Duas crônicas de Ana Paula Campos
Ana Paula Campos por ela mesma:
“Meu nome é Ana Paula Campos, hoje com 39 anos, mudei muito ao longo dos anos até chegar aqui.
Minha avó era indígena e meu avô um homem negro. Ela sempre nos benzia com ramos e fazia chá quando tínhamos alguma dor. Meu avô não conheci. Morreu quando minha mãe ainda era criança. Minha mãe era uma negra alta, bonita e independente. A mãe do meu pai era uma mulher branca muito racista. Sempre dizia que meu cabelo era ruim e colocava pregadores de roupa no meu nariz pra afila-lo. Minha mãe parou de falar com ela.
Em relação ao cabelo a escolha sempre foi minha, então, alisei meu cabelo quando tinha 12 anos porque não via mulheres negras na televisão nem nos livros. O produto pra alisar acabelo fazia feridas na minha cabeça e eu ficava uns dois dias sem ir pra escola por causa do mau cheiro.

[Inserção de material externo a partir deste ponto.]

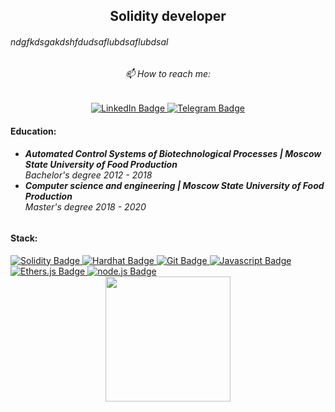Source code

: <div id="header" align="center">
  <h2>Solidity developer</h2>
</div>
</hr>

<h6>ndgfkdsgakdshfdudsaflubdsaflubdsal</h6>

<div id="header" align="center">
  <h6>📫 How to reach me:</h6>
</div>
<div id="badges" align="center">
  <a href = "">
  <img src="https://img.shields.io/badge/LinkedIn-blue?style=for-the-badge&logo=linkedin&logoColor=white" alt="LinkedIn Badge"/>
  </a>
   <a href = "">
  <img src="https://img.shields.io/badge/Telegram-blue?style=for-the-badge&logo=telegram&logoColor=white" alt="Telegram Badge"/>
  </a>
</div>

<h4>Education:</h4>

<h6><ul>
  <li><strong>Automated Control Systems of Biotechnological Processes | Moscow State University of Food Production</strong></br> Bachelor's degree 2012 - 2018</li>
  <li><strong>Computer science and engineering | Moscow State University of Food Production</strong></br> Master's degree 2018 - 2020</li>
</ul></h6>

<h4>Stack:</h4>

<div id="header">
  <a href = "https://soliditylang.org/">
  <img src="https://img.shields.io/badge/Solidity-black?style=for-the-badge&logo=solidity&logoColor=grey" alt="Solidity Badge"/>
  <a href = "https://hardhat.org/">
  <img src="https://img.shields.io/badge/Hardhat-yellow?style=for-the-badge&logo=hardhat&logoColor=red" alt="Hardhat Badge"/>
  <a href = "https://github.com/">
  <img src="https://img.shields.io/badge/Git-orange?style=for-the-badge&logo=git&logoColor=red" alt="Git Badge"/>
  <a href = "https://www.javascript.com/">
  <img src="https://img.shields.io/badge/JavaScript-green?style=for-the-badge&logo=javascript&logoColor=grey" alt="Javascript Badge"/>
  <a href = "https://ethers.org/">
  <img src="https://img.shields.io/badge/ethers.js-black?style=for-the-badge&logo=ethers.js&logoColor=red" alt="Ethers.js Badge"/>
  <a href = "https://nodejs.org/ru/">
  <img src="https://img.shields.io/badge/node.js-green?style=for-the-badge&logo=node.js&logoColor=grey" alt="node.js Badge"/>
</div>

<div id="header" align="center">
  <img src="https://media.giphy.com/media/PgLLtnqHts1woXeKpy/giphy.gif" width="200"/>
</div>


<!--
**RomanKuznetsovs/RomanKuznetsovs** is a ✨ _special_ ✨ repository because its `README.md` (this file) appears on your GitHub profile.

Here are some ideas to get you started:

- 🔭 I’m currently working on ...
- 🌱 I’m currently learning ...
- 👯 I’m looking to collaborate on ...
- 🤔 I’m looking for help with ...
- 💬 Ask me about ...
- 📫 How to reach me: ...
- 😄 Pronouns: ...
- ⚡ Fun fact: ...
-->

Meu pai e minha mãe gostavam muito de ler então na minha casa sempre teve muitos livros. Eu lia muito e leio até hoje. É uma das cosias que mais gosto de fazer.
Quando eu já era professora, conheci o pai da minha filha, Gigi. O príncipe virou sapo e nos separamos. Passei a cuidar de Gigi praticamente sozinha, mas nós já estamos acostumadas assim. Somos uma dupla imbatível!
Decidi cortar o meu cabelo e tirar o alisamento e comecei a ler livros que falavam sobre ser negra e sobre a África. Hoje sou pesquisadora das culturas africanas e saio pelas escolas falando sobre as belezas da negritude, sobre o candomblé e a umbanda, que são religiões de matrizes africanas e contando histórias. Também me tornei cronista do Jornal Potiguar Notícias, aqui de Natal.
Combato o racismo e as desigualdades sociais diariamente. Essa luta é a minha vida!
Hoje sou uma mulher negra, que luta pelos meus!”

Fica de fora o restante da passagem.